We use our cameras on UAVs. So we additionally have a gimbal. The coordinate systems of the UAV and the gimbal are different to the cameras coordinate system. In the camera coordinate system z points through the lens. It is a right hand sided coordinate system. X describes the width and y the height of the image and [0,0] is not where the optical axis goes through the image plane. It is on the upper left corner of the image. The UAV coordinate system is normally right hand, with x pointing in front direction, y is pointing to the right side and z is pointing down.

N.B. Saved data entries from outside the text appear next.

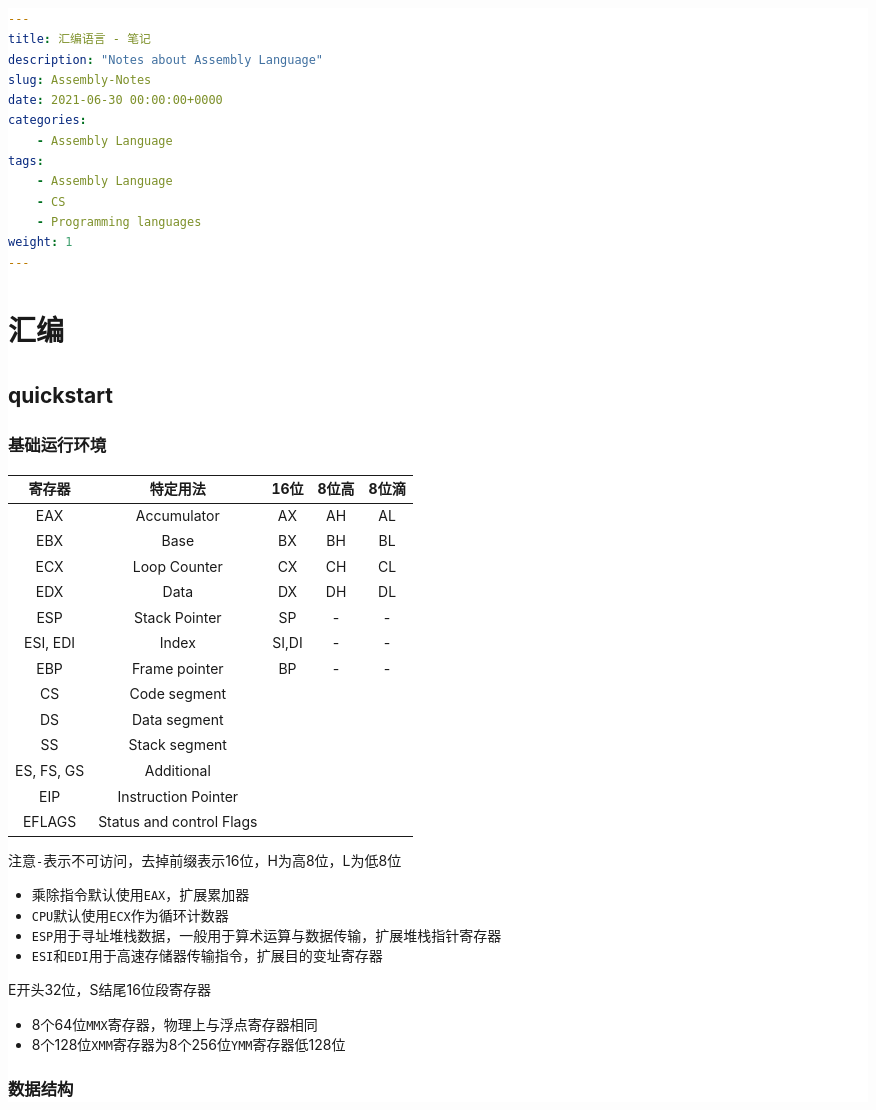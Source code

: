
 ```yaml
---
title: 汇编语言 - 笔记
description: "Notes about Assembly Language"
slug: Assembly-Notes
date: 2021-06-30 00:00:00+0000
categories:
    - Assembly Language
tags:
    - Assembly Language
    - CS
    - Programming languages
weight: 1
---
```


# 汇编

## quickstart

### 基础运行环境

寄存器|特定用法|16位|8位高|8位滴
:-:|:-:|:-:|:-:|:-:
EAX|Accumulator|AX|AH|AL
EBX|Base|BX|BH|BL
ECX|Loop Counter|CX|CH|CL
EDX|Data|DX|DH|DL
ESP|Stack Pointer|SP|-|-
ESI, EDI|Index|SI,DI|-|-
EBP|Frame pointer|BP|-|-
CS|Code segment
DS|Data segment
SS|Stack segment
ES, FS, GS|Additional
EIP|Instruction Pointer
EFLAGS|Status and control Flags

注意`-`表示不可访问，去掉前缀表示16位，H为高8位，L为低8位

- 乘除指令默认使用`EAX`，扩展累加器
- `CPU`默认使用`ECX`作为循环计数器
- `ESP`用于寻址堆栈数据，一般用于算术运算与数据传输，扩展堆栈指针寄存器
- `ESI`和`EDI`用于高速存储器传输指令，扩展目的变址寄存器

E开头32位，S结尾16位段寄存器

- 8个64位`MMX`寄存器，物理上与浮点寄存器相同
- 8个128位`XMM`寄存器为8个256位`YMM`寄存器低128位

### 数据结构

Our real world geodetic coordinate system is a left handed one. Z points up and the compas orientation turns right. 0 degree is north, 90 degree is east, 180 degree is south and so on. So if you want to use real altitude above sea level values and normal compass orientation, you have to use the left handed coordinate system, where x points north and y points east and z to the sky.
But now we should just look at the code to rotate or translate the camera
ext = camproject.Extrinsics()
ext.setPose(X=0,Y=2,Z=10)
ext.setGimbal(roll=0,pitch=-90,yaw=0)
print(np.around(ext.transform(),2))
[[ 0. 1. 0. -2.]
[-1. 0. -0. 0.]
[ 0. 0. -1. 10.]
[ 0. 0. 0. 1.]]
In this example we position the UAV at postion [0,2,10] and let the camera point down (nadir). With ext.transform() we generate a 4 by 4 rotation and translation matrix. the rounding function np.around is just to get easy readable values, else you have very long float numbers with a lot of zeros.

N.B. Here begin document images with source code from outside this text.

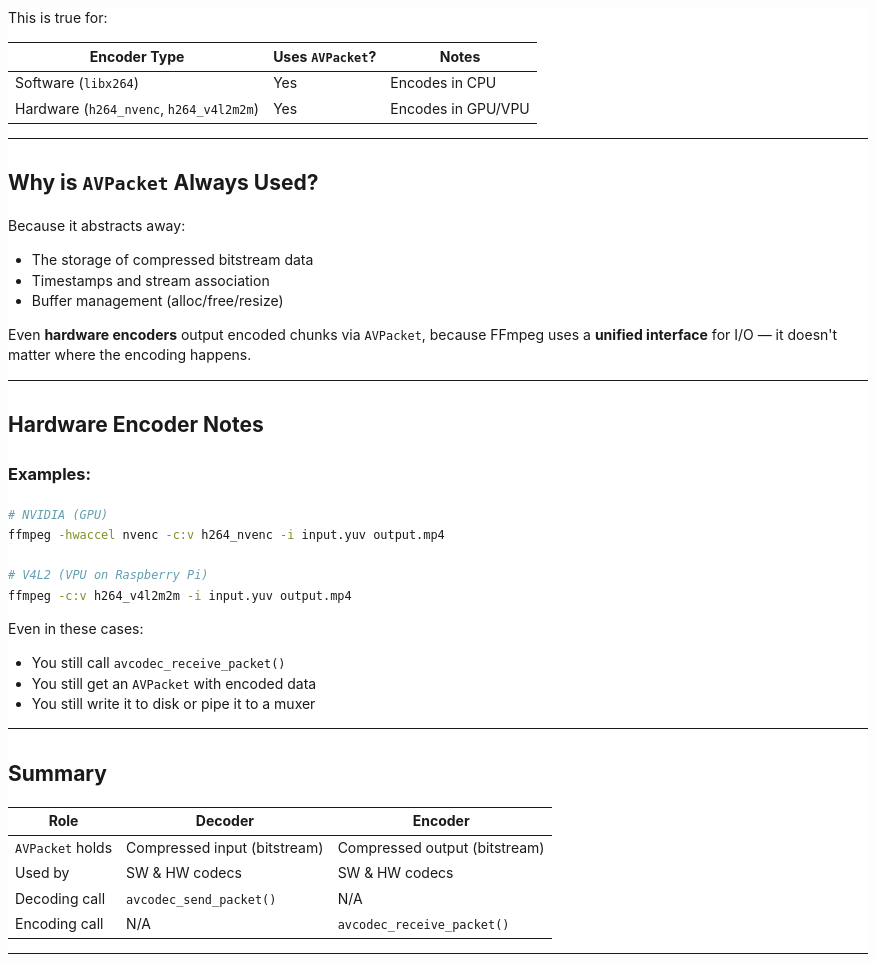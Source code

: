 This is true for:

| Encoder Type                            | Uses `AVPacket`? | Notes              |
| --------------------------------------- | ---------------- | ------------------ |
| Software (`libx264`)                    | Yes              | Encodes in CPU     |
| Hardware (`h264_nvenc`, `h264_v4l2m2m`) | Yes              | Encodes in GPU/VPU |

---

## Why is `AVPacket` Always Used?

Because it abstracts away:

* The storage of compressed bitstream data
* Timestamps and stream association
* Buffer management (alloc/free/resize)

Even **hardware encoders** output encoded chunks via `AVPacket`, because FFmpeg uses a **unified interface** 
for I/O — it doesn't matter where the encoding happens.

---

## Hardware Encoder Notes

### Examples:

```bash
# NVIDIA (GPU)
ffmpeg -hwaccel nvenc -c:v h264_nvenc -i input.yuv output.mp4

# V4L2 (VPU on Raspberry Pi)
ffmpeg -c:v h264_v4l2m2m -i input.yuv output.mp4
```

Even in these cases:

* You still call `avcodec_receive_packet()`
* You still get an `AVPacket` with encoded data
* You still write it to disk or pipe it to a muxer

---

## Summary

| Role             | Decoder                      | Encoder                       |
| ---------------- | ---------------------------- | ----------------------------- |
| `AVPacket` holds | Compressed input (bitstream) | Compressed output (bitstream) |
| Used by          | SW & HW codecs               | SW & HW codecs                |
| Decoding call    | `avcodec_send_packet()`      | N/A                           |
| Encoding call    | N/A                          | `avcodec_receive_packet()`    |

---
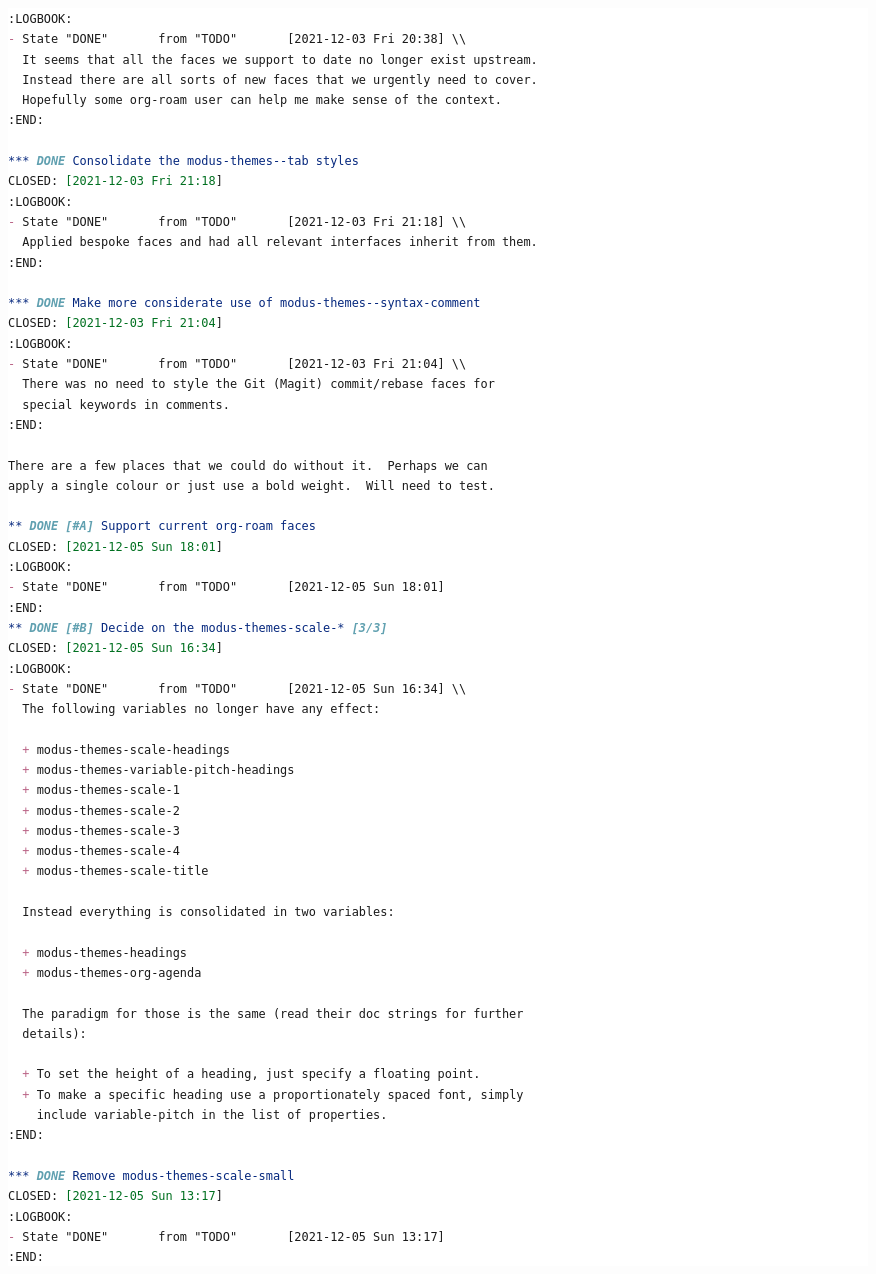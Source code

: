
 ```org
:LOGBOOK:
- State "DONE"       from "TODO"       [2021-12-03 Fri 20:38] \\
  It seems that all the faces we support to date no longer exist upstream.
  Instead there are all sorts of new faces that we urgently need to cover.
  Hopefully some org-roam user can help me make sense of the context.
:END:

*** DONE Consolidate the modus-themes--tab styles
CLOSED: [2021-12-03 Fri 21:18]
:LOGBOOK:
- State "DONE"       from "TODO"       [2021-12-03 Fri 21:18] \\
  Applied bespoke faces and had all relevant interfaces inherit from them.
:END:

*** DONE Make more considerate use of modus-themes--syntax-comment
CLOSED: [2021-12-03 Fri 21:04]
:LOGBOOK:
- State "DONE"       from "TODO"       [2021-12-03 Fri 21:04] \\
  There was no need to style the Git (Magit) commit/rebase faces for
  special keywords in comments.
:END:

There are a few places that we could do without it.  Perhaps we can
apply a single colour or just use a bold weight.  Will need to test.

** DONE [#A] Support current org-roam faces
CLOSED: [2021-12-05 Sun 18:01]
:LOGBOOK:
- State "DONE"       from "TODO"       [2021-12-05 Sun 18:01]
:END:
** DONE [#B] Decide on the modus-themes-scale-* [3/3]
CLOSED: [2021-12-05 Sun 16:34]
:LOGBOOK:
- State "DONE"       from "TODO"       [2021-12-05 Sun 16:34] \\
  The following variables no longer have any effect:

  + modus-themes-scale-headings
  + modus-themes-variable-pitch-headings
  + modus-themes-scale-1
  + modus-themes-scale-2
  + modus-themes-scale-3
  + modus-themes-scale-4
  + modus-themes-scale-title

  Instead everything is consolidated in two variables:

  + modus-themes-headings
  + modus-themes-org-agenda

  The paradigm for those is the same (read their doc strings for further
  details):

  + To set the height of a heading, just specify a floating point.
  + To make a specific heading use a proportionately spaced font, simply
    include variable-pitch in the list of properties.
:END:

*** DONE Remove modus-themes-scale-small
CLOSED: [2021-12-05 Sun 13:17]
:LOGBOOK:
- State "DONE"       from "TODO"       [2021-12-05 Sun 13:17]
:END:

```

This matrix can be used to set our Camera attitude matrix
cam.attitudeMat(ext.transform())
With this we reposition and reorientate the camera in our scene. So whenever you make a new picture with your drone and have new coordinates use ext.setPosition() and/or ext.setGimbal() and set cam.attitudeMat(ext.transform()).
Okay, back to the code. setPose is clear, X is the geodetic north direction, Y is geodetic east and Z is any sky pointing altitude. I prefer the barometric altitude, which starts with 0 at starting position. But never use latitude and longitude for Y and X, ‘coz these are not orthogonal to each other. Convert them to UTM or another orthogonal system. Roll, pitch and yaw are in dregree (0 to 360). have alook at https://en.wikipedia.org/wiki/Aircraft_principal_axes for the uav orientations.
If you wonder why there is not a diagonal matrix, like in the quickstart example. It is due to the coordinate system transformation. Using the extrinsics module allows you to set in coordinates and orientations from a left hand coordinate system.